Pull each line with the string "ourselves" from the entries.

(Items from a dataset)
........
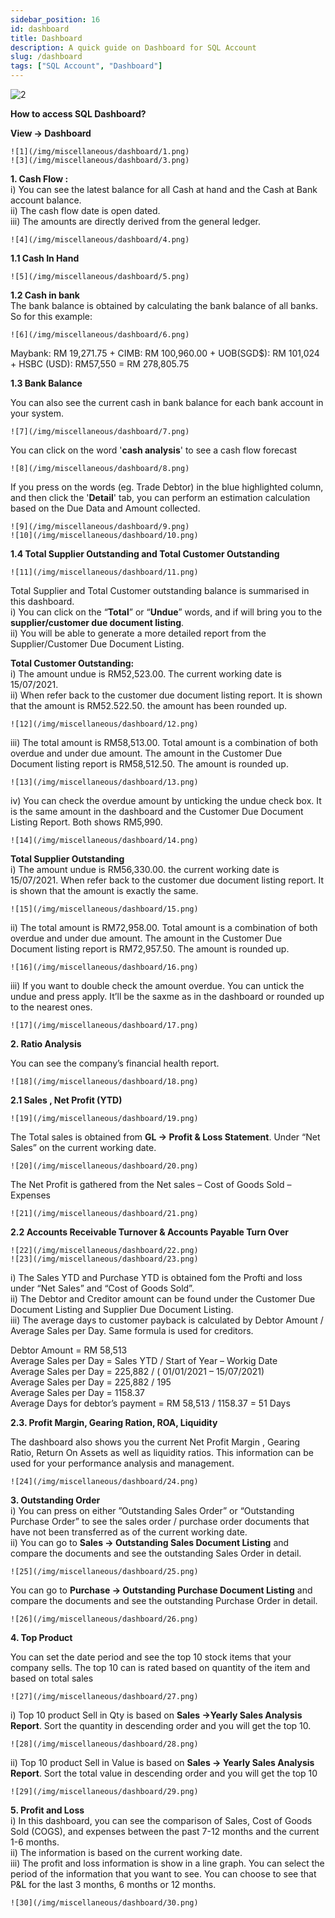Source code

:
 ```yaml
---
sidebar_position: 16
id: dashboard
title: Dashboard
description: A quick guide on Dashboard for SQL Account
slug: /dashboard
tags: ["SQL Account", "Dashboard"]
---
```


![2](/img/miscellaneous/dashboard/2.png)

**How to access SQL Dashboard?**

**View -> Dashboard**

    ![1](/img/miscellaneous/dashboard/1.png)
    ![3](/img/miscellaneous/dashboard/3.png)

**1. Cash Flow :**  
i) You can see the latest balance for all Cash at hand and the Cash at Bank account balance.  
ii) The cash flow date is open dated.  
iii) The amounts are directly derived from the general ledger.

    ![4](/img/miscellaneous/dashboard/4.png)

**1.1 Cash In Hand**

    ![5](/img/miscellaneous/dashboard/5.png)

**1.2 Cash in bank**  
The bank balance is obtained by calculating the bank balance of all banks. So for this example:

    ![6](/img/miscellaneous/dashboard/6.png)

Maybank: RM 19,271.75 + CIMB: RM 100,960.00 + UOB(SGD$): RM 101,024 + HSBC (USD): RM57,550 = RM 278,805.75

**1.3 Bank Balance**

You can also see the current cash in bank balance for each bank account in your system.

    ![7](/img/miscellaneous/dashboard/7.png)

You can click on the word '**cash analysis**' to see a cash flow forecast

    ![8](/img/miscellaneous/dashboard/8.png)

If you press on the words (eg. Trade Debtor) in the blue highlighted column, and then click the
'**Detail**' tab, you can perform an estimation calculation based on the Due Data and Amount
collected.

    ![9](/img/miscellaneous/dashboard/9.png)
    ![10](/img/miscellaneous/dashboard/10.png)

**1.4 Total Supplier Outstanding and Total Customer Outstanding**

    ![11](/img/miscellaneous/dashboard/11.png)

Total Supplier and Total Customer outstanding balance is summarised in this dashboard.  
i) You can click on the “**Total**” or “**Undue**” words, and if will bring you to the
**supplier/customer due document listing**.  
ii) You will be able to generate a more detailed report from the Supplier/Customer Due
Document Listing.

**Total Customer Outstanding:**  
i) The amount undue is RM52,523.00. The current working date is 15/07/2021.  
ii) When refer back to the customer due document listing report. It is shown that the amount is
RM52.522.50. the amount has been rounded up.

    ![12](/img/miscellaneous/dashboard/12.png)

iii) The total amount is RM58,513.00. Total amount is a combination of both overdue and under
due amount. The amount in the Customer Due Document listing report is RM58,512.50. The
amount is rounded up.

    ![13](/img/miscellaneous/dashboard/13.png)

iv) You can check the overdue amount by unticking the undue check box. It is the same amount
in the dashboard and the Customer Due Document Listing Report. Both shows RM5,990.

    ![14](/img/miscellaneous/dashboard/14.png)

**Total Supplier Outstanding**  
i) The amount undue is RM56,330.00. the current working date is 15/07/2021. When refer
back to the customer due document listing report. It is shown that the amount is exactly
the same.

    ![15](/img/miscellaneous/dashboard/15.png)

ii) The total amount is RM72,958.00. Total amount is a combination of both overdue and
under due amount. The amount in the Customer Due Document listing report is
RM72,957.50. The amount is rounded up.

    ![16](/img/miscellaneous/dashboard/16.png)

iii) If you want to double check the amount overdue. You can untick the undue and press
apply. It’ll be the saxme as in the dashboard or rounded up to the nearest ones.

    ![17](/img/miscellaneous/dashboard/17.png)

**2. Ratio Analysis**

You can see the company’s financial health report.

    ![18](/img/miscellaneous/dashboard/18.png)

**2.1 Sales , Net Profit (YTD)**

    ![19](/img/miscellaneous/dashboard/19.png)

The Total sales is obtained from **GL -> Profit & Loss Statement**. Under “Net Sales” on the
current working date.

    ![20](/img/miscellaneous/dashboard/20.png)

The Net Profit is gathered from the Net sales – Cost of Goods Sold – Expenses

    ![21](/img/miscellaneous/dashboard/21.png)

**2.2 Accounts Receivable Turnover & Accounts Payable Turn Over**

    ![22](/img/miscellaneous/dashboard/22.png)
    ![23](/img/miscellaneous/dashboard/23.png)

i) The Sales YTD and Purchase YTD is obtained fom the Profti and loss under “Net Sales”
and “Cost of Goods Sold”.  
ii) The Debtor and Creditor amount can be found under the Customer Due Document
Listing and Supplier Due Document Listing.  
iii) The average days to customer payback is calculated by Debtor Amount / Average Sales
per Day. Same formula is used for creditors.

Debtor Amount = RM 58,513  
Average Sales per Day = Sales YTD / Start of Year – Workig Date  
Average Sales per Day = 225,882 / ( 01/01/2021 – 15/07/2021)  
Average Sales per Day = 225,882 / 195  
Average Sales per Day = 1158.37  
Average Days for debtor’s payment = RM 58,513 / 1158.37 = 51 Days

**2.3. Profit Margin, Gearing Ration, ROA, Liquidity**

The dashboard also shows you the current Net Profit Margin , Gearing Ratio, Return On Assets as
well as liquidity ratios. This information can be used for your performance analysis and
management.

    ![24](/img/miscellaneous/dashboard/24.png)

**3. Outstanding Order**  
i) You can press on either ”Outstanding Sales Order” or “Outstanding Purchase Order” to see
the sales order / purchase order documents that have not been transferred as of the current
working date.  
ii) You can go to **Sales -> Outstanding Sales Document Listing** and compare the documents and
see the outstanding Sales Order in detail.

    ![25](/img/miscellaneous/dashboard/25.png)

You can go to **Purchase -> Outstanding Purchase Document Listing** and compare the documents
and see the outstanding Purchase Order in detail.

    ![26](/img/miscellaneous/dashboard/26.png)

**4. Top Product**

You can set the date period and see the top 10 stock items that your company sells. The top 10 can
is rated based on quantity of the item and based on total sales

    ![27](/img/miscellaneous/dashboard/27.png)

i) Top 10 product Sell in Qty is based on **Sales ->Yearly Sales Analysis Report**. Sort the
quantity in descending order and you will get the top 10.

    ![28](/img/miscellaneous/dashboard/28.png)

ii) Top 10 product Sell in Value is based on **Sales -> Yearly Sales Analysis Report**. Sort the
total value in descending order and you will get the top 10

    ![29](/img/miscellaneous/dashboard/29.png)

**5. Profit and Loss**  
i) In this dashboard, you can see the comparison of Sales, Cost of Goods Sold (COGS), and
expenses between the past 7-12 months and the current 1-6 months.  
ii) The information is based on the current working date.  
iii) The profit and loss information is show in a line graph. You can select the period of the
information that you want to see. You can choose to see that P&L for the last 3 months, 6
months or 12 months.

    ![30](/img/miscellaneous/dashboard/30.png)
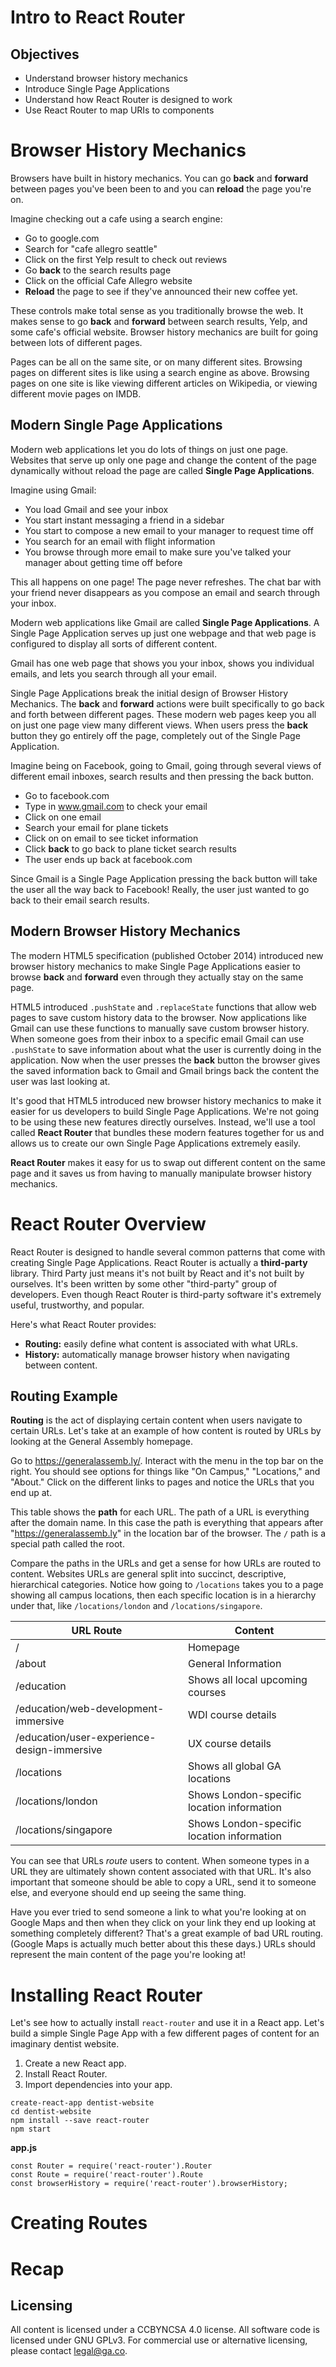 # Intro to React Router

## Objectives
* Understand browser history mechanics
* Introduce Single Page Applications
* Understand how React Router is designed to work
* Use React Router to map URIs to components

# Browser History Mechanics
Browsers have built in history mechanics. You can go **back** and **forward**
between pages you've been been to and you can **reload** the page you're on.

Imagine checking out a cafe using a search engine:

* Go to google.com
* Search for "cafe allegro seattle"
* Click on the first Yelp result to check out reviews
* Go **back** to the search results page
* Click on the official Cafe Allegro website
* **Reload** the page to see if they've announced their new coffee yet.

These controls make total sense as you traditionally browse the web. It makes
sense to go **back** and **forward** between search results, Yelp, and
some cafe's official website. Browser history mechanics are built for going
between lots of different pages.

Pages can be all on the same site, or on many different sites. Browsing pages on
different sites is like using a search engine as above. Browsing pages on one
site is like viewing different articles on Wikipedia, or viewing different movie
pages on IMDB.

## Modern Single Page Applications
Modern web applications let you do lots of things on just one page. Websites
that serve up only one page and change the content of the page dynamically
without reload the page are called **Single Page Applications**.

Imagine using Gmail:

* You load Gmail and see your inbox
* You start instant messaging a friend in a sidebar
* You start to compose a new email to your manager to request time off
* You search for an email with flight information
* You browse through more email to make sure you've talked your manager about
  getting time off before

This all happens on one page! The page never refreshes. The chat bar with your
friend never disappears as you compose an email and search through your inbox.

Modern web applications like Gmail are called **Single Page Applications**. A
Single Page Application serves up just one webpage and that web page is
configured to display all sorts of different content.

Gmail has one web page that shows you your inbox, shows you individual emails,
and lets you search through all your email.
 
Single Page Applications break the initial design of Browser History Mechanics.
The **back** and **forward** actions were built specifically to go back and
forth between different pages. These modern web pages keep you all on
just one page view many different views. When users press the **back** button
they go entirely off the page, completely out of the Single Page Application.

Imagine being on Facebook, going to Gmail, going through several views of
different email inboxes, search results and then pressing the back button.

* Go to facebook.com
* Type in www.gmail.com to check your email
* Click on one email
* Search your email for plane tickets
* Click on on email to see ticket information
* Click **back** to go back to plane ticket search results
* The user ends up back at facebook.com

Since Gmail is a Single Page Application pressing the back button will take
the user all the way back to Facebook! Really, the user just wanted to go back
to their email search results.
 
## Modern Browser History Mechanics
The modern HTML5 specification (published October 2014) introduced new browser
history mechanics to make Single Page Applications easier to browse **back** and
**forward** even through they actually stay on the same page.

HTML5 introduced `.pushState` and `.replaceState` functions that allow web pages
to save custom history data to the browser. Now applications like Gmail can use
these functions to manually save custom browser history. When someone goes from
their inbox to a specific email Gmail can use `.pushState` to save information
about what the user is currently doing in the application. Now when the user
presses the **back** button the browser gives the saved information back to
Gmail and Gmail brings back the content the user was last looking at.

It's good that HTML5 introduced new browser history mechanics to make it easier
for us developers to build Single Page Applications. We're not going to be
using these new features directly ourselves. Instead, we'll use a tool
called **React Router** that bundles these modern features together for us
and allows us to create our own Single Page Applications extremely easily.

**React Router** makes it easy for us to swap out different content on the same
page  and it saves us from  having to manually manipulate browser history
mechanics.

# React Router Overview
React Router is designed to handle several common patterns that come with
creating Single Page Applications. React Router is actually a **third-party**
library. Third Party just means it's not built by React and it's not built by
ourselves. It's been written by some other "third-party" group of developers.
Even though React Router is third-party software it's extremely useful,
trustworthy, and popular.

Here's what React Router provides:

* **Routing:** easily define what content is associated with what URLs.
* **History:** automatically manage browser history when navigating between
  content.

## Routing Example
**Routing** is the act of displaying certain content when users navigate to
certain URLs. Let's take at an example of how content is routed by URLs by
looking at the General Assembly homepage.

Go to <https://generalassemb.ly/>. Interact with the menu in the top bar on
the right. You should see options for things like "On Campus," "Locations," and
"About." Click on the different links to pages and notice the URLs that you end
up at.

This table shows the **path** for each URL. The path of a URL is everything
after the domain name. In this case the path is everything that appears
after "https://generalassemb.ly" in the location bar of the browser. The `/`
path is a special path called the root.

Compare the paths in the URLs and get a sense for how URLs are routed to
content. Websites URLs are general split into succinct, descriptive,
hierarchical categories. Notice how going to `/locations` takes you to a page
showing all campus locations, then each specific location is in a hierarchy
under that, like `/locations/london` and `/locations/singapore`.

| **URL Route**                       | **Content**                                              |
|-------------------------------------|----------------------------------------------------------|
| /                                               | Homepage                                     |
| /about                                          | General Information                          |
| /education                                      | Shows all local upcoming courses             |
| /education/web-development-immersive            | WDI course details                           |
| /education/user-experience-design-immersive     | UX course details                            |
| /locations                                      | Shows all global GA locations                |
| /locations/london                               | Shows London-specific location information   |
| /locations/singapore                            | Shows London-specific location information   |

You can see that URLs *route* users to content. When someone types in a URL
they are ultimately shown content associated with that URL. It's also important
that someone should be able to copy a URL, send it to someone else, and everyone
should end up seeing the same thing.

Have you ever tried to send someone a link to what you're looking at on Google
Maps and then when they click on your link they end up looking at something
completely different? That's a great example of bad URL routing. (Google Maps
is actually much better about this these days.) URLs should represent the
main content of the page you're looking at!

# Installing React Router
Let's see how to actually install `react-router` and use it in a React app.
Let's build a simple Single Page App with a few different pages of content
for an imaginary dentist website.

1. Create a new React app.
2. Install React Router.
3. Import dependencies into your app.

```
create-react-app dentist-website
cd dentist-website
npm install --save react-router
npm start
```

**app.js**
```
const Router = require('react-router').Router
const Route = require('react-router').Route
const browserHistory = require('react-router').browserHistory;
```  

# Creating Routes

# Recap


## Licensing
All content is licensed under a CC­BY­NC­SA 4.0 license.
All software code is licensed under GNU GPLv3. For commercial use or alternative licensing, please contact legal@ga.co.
........
Answer below:
using these new features directly ourselves. Instead, we'll use a tool
ourselves. It's been written by some other "third-party" group of developers.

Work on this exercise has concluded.